Annabelle seemed both mortified and confused by Julie's efficiency as she said in flustered tones, "But... but isn't the project due next next week? It's just two poems... we have time, don't we?"

"Yeah, Jules," Sarah nudged her, "We have time, there won't be any tests in the upcoming weeks. I love you, but sometimes, you really need to chill."

Wow, bold move.

The next thing that Julie said, though subtle, was a warning that anyone who understood underlying drama could perceive as she looked Sarah in the eye. "I think we should still try to do it ASAP so that we have sufficient time to check through before the final presentation. Also, it's on the schedule that there's a Biology quiz on the due date of this assignment. It may be ungraded, but I think we'd all like to have sufficient time to revise."

Big oof. I thought ungraded quizzes were supposed to be chill... but of course, it's Julie.

Upon hearing the ultimatum, Sarah dropped her head slightly and gulped visibly. Annabelle, Arielle and I just watched the exchange, understanding that Sarah had made a grave mistake in terms of social standing. She questioned her leader's decision - the girl who had control over her social status , the ultimate triad boss of the Intellectuals. The Intellectuals, from what I observed, were free of any emotional attachment and were merely a congregation of bright minds in a partnership to earn good grades together, meaning everything was measured by grades and subservience, yet with a decent level of leadership.

Julie's eyes remained cold, dark and narrowed... but she eventually softened her expression, evidently choosing to provide leeway due to Sarah's higher internal rank and her recent success in getting a mention in class, "Sorry, Sarah. I... I've done the 'intense' thing again, haven't I?"

And there, goody-two-shoes facade again. Oh God, Julie. Just- stop!

"Oh, Julie, it's okay, I know I came off as not taking it seriously, and I'm sorry for that, too," her second-in-command assured, smiling with gratitude upon realising her chance to redeem herself. Arielle added, "Yeah, Julie, it's fine, life tends to get to everyone once in a while. School, specifically." All in the span of a minute, it seemed that a conflict had been resolved - with Julie back into her school project focus mode as we all laughed it off.

Sarah and Annabelle were just fighting for basic human rights - but of course, life is a game of Follow the Leader.

Obedience or suffering.

It wasn't fair. None of it was.

And what annoyed me in particular was how she unsheathed her mask in that moment, and everyone chose to ignore it because she was Julie Quinton. That mask, that veil of perfection was hiding a bitter, overly-competitive, creepy girl, while pretending to be nice and sweet.

Oh, and how she chose to invite me to her table last year, all because she wanted... what?
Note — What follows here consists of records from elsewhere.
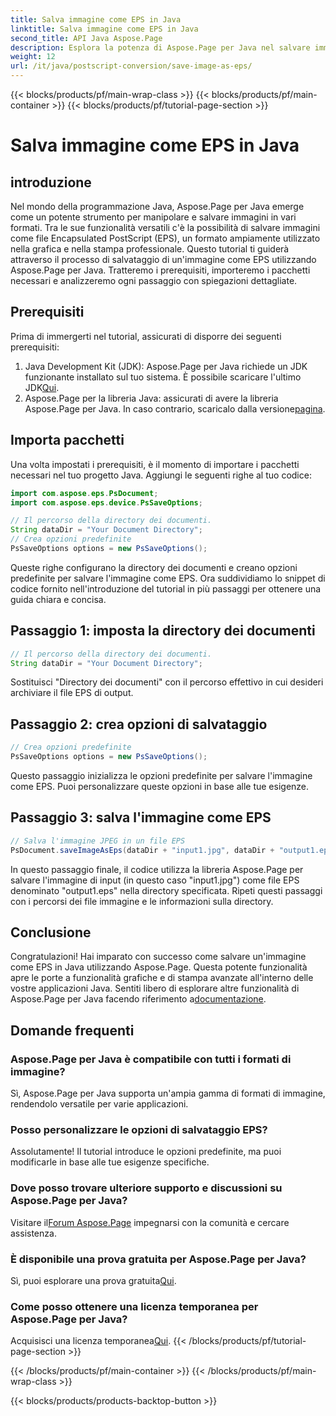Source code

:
 ```yaml
---
title: Salva immagine come EPS in Java
linktitle: Salva immagine come EPS in Java
second_title: API Java Aspose.Page
description: Esplora la potenza di Aspose.Page per Java nel salvare immagini come EPS senza sforzo. Potenzia le tue capacità grafiche e di stampa con questa versatile libreria Java.
weight: 12
url: /it/java/postscript-conversion/save-image-as-eps/
---
```


{{< blocks/products/pf/main-wrap-class >}}
{{< blocks/products/pf/main-container >}}
{{< blocks/products/pf/tutorial-page-section >}}

# Salva immagine come EPS in Java

## introduzione
Nel mondo della programmazione Java, Aspose.Page per Java emerge come un potente strumento per manipolare e salvare immagini in vari formati. Tra le sue funzionalità versatili c'è la possibilità di salvare immagini come file Encapsulated PostScript (EPS), un formato ampiamente utilizzato nella grafica e nella stampa professionale.
Questo tutorial ti guiderà attraverso il processo di salvataggio di un'immagine come EPS utilizzando Aspose.Page per Java. Tratteremo i prerequisiti, importeremo i pacchetti necessari e analizzeremo ogni passaggio con spiegazioni dettagliate.
## Prerequisiti
Prima di immergerti nel tutorial, assicurati di disporre dei seguenti prerequisiti:
1.  Java Development Kit (JDK): Aspose.Page per Java richiede un JDK funzionante installato sul tuo sistema. È possibile scaricare l'ultimo JDK[Qui](https://www.oracle.com/java/technologies/javase-downloads.html).
2.  Aspose.Page per la libreria Java: assicurati di avere la libreria Aspose.Page per Java. In caso contrario, scaricalo dalla versione[pagina](https://releases.aspose.com/page/java/).
## Importa pacchetti
Una volta impostati i prerequisiti, è il momento di importare i pacchetti necessari nel tuo progetto Java. Aggiungi le seguenti righe al tuo codice:
```java
import com.aspose.eps.PsDocument;
import com.aspose.eps.device.PsSaveOptions;

// Il percorso della directory dei documenti.
String dataDir = "Your Document Directory";
// Crea opzioni predefinite
PsSaveOptions options = new PsSaveOptions();
```
Queste righe configurano la directory dei documenti e creano opzioni predefinite per salvare l'immagine come EPS.
Ora suddividiamo lo snippet di codice fornito nell'introduzione del tutorial in più passaggi per ottenere una guida chiara e concisa.
## Passaggio 1: imposta la directory dei documenti
```java
// Il percorso della directory dei documenti.
String dataDir = "Your Document Directory";
```
Sostituisci "Directory dei documenti" con il percorso effettivo in cui desideri archiviare il file EPS di output.
## Passaggio 2: crea opzioni di salvataggio
```java
// Crea opzioni predefinite
PsSaveOptions options = new PsSaveOptions();
```
Questo passaggio inizializza le opzioni predefinite per salvare l'immagine come EPS. Puoi personalizzare queste opzioni in base alle tue esigenze.
## Passaggio 3: salva l'immagine come EPS
```java
// Salva l'immagine JPEG in un file EPS
PsDocument.saveImageAsEps(dataDir + "input1.jpg", dataDir + "output1.eps", options);
```
In questo passaggio finale, il codice utilizza la libreria Aspose.Page per salvare l'immagine di input (in questo caso "input1.jpg") come file EPS denominato "output1.eps" nella directory specificata.
Ripeti questi passaggi con i percorsi dei file immagine e le informazioni sulla directory.
## Conclusione
Congratulazioni! Hai imparato con successo come salvare un'immagine come EPS in Java utilizzando Aspose.Page. Questa potente funzionalità apre le porte a funzionalità grafiche e di stampa avanzate all'interno delle vostre applicazioni Java.
 Sentiti libero di esplorare altre funzionalità di Aspose.Page per Java facendo riferimento a[documentazione](https://reference.aspose.com/page/java/).
## Domande frequenti
### Aspose.Page per Java è compatibile con tutti i formati di immagine?
Sì, Aspose.Page per Java supporta un'ampia gamma di formati di immagine, rendendolo versatile per varie applicazioni.
### Posso personalizzare le opzioni di salvataggio EPS?
Assolutamente! Il tutorial introduce le opzioni predefinite, ma puoi modificarle in base alle tue esigenze specifiche.
### Dove posso trovare ulteriore supporto e discussioni su Aspose.Page per Java?
 Visitare il[Forum Aspose.Page](https://forum.aspose.com/c/page/39) impegnarsi con la comunità e cercare assistenza.
### È disponibile una prova gratuita per Aspose.Page per Java?
 Sì, puoi esplorare una prova gratuita[Qui](https://releases.aspose.com/).
### Come posso ottenere una licenza temporanea per Aspose.Page per Java?
 Acquisisci una licenza temporanea[Qui](https://purchase.aspose.com/temporary-license/).
{{< /blocks/products/pf/tutorial-page-section >}}

{{< /blocks/products/pf/main-container >}}
{{< /blocks/products/pf/main-wrap-class >}}

{{< blocks/products/products-backtop-button >}}
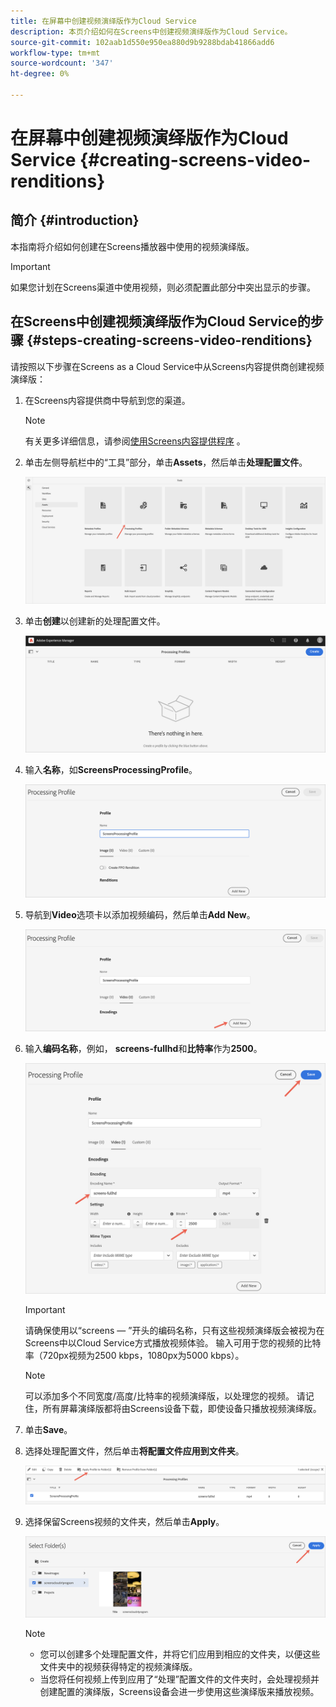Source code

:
 ```yaml
---
title: 在屏幕中创建视频演绎版作为Cloud Service
description: 本页介绍如何在Screens中创建视频演绎版作为Cloud Service。
source-git-commit: 102aab1d550e950ea880d9b9288bdab41866add6
workflow-type: tm+mt
source-wordcount: '347'
ht-degree: 0%

---
```



# 在屏幕中创建视频演绎版作为Cloud Service {#creating-screens-video-renditions}

## 简介 {#introduction}

本指南将介绍如何创建在Screens播放器中使用的视频演绎版。

>[!IMPORTANT]
>如果您计划在Screens渠道中使用视频，则必须配置此部分中突出显示的步骤。

## 在Screens中创建视频演绎版作为Cloud Service的步骤 {#steps-creating-screens-video-renditions}

请按照以下步骤在Screens as a Cloud Service中从Screens内容提供商创建视频演绎版：

1. 在Screens内容提供商中导航到您的渠道。

   >[!NOTE]
   >有关更多详细信息，请参阅[使用Screens内容提供程序](https://experienceleague.adobe.com/docs/experience-manager-cloud-service/screens-as-cloud-service/configure-screens-cloud/using-screens-content-provider.html?lang=en#screens-content-provider) 。

1. 单击左侧导航栏中的“工具”部分，单击&#x200B;**Assets**，然后单击&#x200B;**处理配置文件**。

   ![](/help/screens-cloud/assets/configure/screens-cp-3.png)

1. 单击&#x200B;**创建**&#x200B;以创建新的处理配置文件。

   ![](/help/screens-cloud/assets/configure/screens-video-2.png)

1. 输入&#x200B;**名称**，如&#x200B;**ScreensProcessingProfile**。

   ![](/help/screens-cloud/assets/configure/screens-video-3.png)

1. 导航到&#x200B;**Video**&#x200B;选项卡以添加视频编码，然后单击&#x200B;**Add New**。

   ![](/help/screens-cloud/assets/configure/screens-video-4a.png)

1. 输入&#x200B;**编码名称**，例如， **screens-fullhd**&#x200B;和&#x200B;**比特率**&#x200B;作为&#x200B;**2500**。

   ![](/help/screens-cloud/assets/configure/screens-video-4.png)

   >[!IMPORTANT]
   >请确保使用以“screens — ”开头的编码名称，只有这些视频演绎版会被视为在Screens中以Cloud Service方式播放视频体验。 输入可用于您的视频的比特率（720px视频为2500 kbps，1080px为5000 kbps）。

   >[!NOTE]
   >可以添加多个不同宽度/高度/比特率的视频演绎版，以处理您的视频。 请记住，所有屏幕演绎版都将由Screens设备下载，即使设备只播放视频演绎版。

1. 单击&#x200B;**Save**。

1. 选择处理配置文件，然后单击&#x200B;**将配置文件应用到文件夹**。

   ![](/help/screens-cloud/assets/configure/screens-video-5.png)

1. 选择保留Screens视频的文件夹，然后单击&#x200B;**Apply**。

   ![](/help/screens-cloud/assets/configure/screens-video-6.png)

   >[!NOTE]
   >* 您可以创建多个处理配置文件，并将它们应用到相应的文件夹，以便这些文件夹中的视频获得特定的视频演绎版。
   >* 当您将任何视频上传到应用了“处理”配置文件的文件夹时，会处理视频并创建配置的演绎版，Screens设备会进一步使用这些演绎版来播放视频。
Plus points for being nice to me, a problematic figure, while she and her group dropped all pretense of kindness when my ass was in the chair?

As the project discussions continued, my eyes fell upon Julie - and I decided she was the one.

The next person whose glass throne I'd shatter, the final person before I left the school for good, one final fix.

And I already had one reckless idea about how it'd go down.